▸ Records provided:
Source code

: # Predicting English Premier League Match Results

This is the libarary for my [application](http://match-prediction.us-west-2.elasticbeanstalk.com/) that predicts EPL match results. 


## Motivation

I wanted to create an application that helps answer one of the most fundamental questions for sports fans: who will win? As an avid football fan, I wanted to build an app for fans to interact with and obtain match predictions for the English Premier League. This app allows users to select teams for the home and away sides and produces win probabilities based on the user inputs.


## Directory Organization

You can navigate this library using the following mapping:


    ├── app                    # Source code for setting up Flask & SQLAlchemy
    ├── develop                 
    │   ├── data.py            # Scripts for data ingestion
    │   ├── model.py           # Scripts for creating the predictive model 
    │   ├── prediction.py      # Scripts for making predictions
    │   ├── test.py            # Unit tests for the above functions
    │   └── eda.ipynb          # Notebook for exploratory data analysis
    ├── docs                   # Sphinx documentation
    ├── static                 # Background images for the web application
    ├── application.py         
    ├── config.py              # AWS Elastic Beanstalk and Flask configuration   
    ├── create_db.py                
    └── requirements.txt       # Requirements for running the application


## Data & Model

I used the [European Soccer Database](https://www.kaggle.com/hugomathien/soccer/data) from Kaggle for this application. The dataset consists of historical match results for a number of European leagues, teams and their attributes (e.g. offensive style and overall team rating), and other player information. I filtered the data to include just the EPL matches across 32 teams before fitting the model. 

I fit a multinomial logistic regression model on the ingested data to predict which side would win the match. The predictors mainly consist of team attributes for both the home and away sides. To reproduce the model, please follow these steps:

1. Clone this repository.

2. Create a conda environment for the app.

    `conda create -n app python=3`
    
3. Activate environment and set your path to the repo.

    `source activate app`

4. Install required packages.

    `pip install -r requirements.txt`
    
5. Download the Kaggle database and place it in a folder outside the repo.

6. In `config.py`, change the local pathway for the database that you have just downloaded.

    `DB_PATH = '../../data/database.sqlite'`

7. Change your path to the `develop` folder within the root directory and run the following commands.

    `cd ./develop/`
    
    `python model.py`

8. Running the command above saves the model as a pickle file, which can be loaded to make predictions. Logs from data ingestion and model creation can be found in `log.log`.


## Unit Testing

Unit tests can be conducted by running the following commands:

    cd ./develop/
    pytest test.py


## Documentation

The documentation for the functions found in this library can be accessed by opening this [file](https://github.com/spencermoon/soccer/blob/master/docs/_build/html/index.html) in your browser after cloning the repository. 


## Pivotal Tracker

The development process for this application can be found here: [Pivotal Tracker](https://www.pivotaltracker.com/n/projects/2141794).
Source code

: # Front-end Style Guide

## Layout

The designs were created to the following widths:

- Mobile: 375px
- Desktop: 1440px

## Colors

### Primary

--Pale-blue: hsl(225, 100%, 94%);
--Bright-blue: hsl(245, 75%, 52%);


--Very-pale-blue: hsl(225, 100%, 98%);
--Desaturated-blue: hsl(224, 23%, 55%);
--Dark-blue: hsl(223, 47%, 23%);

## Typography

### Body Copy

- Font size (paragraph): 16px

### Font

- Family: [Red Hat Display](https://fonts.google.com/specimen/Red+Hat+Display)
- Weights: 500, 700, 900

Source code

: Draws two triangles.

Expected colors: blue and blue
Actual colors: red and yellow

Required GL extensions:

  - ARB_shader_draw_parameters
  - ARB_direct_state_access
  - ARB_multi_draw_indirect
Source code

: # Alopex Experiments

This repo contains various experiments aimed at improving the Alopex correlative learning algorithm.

---

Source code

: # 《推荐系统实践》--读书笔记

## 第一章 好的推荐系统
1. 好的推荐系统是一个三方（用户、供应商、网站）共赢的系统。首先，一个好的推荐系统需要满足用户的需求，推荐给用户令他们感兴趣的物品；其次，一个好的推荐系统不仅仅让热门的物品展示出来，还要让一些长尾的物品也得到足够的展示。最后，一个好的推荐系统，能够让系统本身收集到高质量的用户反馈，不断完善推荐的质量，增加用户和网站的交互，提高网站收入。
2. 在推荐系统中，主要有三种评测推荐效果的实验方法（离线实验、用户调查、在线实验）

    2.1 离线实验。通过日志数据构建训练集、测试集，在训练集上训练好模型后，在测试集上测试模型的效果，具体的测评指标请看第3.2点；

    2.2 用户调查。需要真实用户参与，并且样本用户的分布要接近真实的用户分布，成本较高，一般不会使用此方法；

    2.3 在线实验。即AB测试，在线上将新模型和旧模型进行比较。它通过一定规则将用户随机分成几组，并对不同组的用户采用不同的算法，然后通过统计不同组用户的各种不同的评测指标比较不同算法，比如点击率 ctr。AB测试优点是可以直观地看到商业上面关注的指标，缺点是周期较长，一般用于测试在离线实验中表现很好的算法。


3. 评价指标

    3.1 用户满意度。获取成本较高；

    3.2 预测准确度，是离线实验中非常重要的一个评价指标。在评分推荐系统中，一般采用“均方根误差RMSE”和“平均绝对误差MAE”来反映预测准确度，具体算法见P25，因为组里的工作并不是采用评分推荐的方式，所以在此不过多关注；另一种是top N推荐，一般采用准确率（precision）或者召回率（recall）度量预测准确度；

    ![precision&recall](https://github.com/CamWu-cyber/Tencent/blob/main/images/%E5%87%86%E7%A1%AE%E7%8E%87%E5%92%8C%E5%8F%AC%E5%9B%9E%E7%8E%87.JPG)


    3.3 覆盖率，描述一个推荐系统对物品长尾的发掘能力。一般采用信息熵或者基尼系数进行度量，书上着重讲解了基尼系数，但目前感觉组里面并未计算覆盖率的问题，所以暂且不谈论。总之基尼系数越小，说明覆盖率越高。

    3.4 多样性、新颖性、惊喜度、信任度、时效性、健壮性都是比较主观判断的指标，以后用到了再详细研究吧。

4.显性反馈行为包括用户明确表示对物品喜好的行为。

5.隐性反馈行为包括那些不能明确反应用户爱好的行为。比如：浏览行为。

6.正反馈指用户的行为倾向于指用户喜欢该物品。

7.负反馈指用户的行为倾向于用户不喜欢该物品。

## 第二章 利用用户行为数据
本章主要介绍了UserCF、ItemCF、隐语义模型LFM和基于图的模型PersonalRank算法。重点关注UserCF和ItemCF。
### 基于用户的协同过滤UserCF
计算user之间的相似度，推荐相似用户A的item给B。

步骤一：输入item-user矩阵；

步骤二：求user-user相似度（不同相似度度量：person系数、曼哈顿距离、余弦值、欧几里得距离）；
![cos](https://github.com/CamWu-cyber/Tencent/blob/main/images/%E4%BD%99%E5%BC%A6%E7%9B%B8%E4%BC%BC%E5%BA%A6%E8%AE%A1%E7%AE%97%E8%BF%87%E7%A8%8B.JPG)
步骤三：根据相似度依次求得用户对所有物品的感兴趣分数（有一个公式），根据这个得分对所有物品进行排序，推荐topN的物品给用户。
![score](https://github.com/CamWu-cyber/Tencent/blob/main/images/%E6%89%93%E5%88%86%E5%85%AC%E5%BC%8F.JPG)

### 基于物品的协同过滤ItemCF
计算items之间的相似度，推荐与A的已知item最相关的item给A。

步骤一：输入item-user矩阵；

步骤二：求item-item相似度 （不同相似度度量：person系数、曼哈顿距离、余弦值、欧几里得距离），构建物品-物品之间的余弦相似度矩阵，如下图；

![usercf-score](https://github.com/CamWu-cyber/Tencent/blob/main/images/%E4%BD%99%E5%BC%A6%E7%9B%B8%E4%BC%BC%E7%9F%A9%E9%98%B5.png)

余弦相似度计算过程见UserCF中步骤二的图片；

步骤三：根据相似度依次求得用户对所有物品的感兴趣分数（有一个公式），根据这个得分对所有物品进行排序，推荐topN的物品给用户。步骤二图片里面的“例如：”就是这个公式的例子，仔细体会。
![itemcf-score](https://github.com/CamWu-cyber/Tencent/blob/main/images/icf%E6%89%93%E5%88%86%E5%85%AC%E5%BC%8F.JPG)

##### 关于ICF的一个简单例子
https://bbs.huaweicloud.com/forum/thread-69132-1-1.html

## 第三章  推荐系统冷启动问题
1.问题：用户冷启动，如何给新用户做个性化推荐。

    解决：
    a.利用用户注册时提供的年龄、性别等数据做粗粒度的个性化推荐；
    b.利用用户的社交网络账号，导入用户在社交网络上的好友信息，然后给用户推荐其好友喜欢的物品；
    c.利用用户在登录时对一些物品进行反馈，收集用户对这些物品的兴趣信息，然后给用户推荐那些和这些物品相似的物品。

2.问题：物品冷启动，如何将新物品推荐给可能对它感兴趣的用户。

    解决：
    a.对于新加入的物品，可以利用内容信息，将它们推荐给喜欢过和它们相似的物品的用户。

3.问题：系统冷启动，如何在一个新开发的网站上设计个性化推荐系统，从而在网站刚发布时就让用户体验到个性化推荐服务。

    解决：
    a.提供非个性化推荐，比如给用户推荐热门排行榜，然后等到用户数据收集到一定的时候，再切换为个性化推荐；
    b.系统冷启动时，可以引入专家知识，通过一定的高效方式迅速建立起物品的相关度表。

---

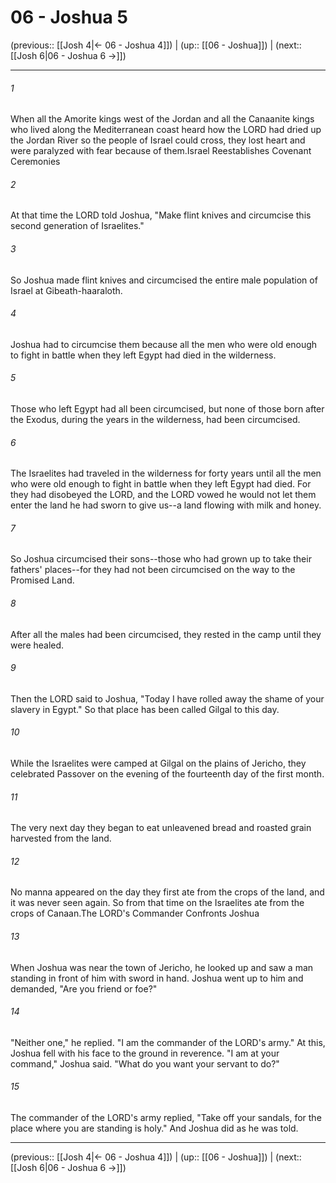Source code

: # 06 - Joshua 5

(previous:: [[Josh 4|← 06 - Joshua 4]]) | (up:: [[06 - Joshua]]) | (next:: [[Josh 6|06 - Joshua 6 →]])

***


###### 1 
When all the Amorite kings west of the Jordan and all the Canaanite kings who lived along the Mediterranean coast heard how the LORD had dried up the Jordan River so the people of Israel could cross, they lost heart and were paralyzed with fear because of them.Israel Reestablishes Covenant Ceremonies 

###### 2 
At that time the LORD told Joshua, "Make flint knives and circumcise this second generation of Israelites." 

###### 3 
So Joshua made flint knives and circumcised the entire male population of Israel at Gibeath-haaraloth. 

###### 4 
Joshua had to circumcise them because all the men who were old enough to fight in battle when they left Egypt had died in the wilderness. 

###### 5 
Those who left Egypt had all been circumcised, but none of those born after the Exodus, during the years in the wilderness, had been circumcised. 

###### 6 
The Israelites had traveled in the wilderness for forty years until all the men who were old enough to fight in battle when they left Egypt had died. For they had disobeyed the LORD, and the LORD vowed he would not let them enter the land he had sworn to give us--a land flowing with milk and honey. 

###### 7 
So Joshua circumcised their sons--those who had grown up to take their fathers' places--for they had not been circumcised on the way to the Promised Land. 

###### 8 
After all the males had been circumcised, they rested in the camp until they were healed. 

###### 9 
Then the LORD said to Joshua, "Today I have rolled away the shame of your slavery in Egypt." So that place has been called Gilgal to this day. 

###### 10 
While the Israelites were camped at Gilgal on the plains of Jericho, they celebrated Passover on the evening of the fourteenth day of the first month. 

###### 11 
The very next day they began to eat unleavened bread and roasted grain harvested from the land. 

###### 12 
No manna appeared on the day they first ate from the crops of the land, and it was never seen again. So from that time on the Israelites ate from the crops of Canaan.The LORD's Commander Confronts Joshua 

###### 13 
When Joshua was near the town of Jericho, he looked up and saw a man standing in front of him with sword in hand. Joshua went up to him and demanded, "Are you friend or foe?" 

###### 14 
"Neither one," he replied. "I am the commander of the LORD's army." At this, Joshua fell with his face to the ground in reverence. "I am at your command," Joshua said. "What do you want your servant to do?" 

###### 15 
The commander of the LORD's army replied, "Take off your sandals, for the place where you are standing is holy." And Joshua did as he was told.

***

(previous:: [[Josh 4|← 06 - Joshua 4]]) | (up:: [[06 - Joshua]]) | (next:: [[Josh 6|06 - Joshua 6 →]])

▸ What is being asked: Give back the records above exactly, limited to the lines between the one holding "2.2 用户调查。需要真实用" and the one holding "步骤二：求item-item", inclusive.

▸ Answer section:
    2.2 用户调查。需要真实用户参与，并且样本用户的分布要接近真实的用户分布，成本较高，一般不会使用此方法；

    2.3 在线实验。即AB测试，在线上将新模型和旧模型进行比较。它通过一定规则将用户随机分成几组，并对不同组的用户采用不同的算法，然后通过统计不同组用户的各种不同的评测指标比较不同算法，比如点击率 ctr。AB测试优点是可以直观地看到商业上面关注的指标，缺点是周期较长，一般用于测试在离线实验中表现很好的算法。


3. 评价指标

    3.1 用户满意度。获取成本较高；

    3.2 预测准确度，是离线实验中非常重要的一个评价指标。在评分推荐系统中，一般采用“均方根误差RMSE”和“平均绝对误差MAE”来反映预测准确度，具体算法见P25，因为组里的工作并不是采用评分推荐的方式，所以在此不过多关注；另一种是top N推荐，一般采用准确率（precision）或者召回率（recall）度量预测准确度；

    ![precision&recall](https://github.com/CamWu-cyber/Tencent/blob/main/images/%E5%87%86%E7%A1%AE%E7%8E%87%E5%92%8C%E5%8F%AC%E5%9B%9E%E7%8E%87.JPG)


    3.3 覆盖率，描述一个推荐系统对物品长尾的发掘能力。一般采用信息熵或者基尼系数进行度量，书上着重讲解了基尼系数，但目前感觉组里面并未计算覆盖率的问题，所以暂且不谈论。总之基尼系数越小，说明覆盖率越高。

    3.4 多样性、新颖性、惊喜度、信任度、时效性、健壮性都是比较主观判断的指标，以后用到了再详细研究吧。

4.显性反馈行为包括用户明确表示对物品喜好的行为。

5.隐性反馈行为包括那些不能明确反应用户爱好的行为。比如：浏览行为。

6.正反馈指用户的行为倾向于指用户喜欢该物品。

7.负反馈指用户的行为倾向于用户不喜欢该物品。

## 第二章 利用用户行为数据
本章主要介绍了UserCF、ItemCF、隐语义模型LFM和基于图的模型PersonalRank算法。重点关注UserCF和ItemCF。
### 基于用户的协同过滤UserCF
计算user之间的相似度，推荐相似用户A的item给B。

步骤一：输入item-user矩阵；

步骤二：求user-user相似度（不同相似度度量：person系数、曼哈顿距离、余弦值、欧几里得距离）；
![cos](https://github.com/CamWu-cyber/Tencent/blob/main/images/%E4%BD%99%E5%BC%A6%E7%9B%B8%E4%BC%BC%E5%BA%A6%E8%AE%A1%E7%AE%97%E8%BF%87%E7%A8%8B.JPG)
步骤三：根据相似度依次求得用户对所有物品的感兴趣分数（有一个公式），根据这个得分对所有物品进行排序，推荐topN的物品给用户。
![score](https://github.com/CamWu-cyber/Tencent/blob/main/images/%E6%89%93%E5%88%86%E5%85%AC%E5%BC%8F.JPG)

### 基于物品的协同过滤ItemCF
计算items之间的相似度，推荐与A的已知item最相关的item给A。

步骤一：输入item-user矩阵；

步骤二：求item-item相似度 （不同相似度度量：person系数、曼哈顿距离、余弦值、欧几里得距离），构建物品-物品之间的余弦相似度矩阵，如下图；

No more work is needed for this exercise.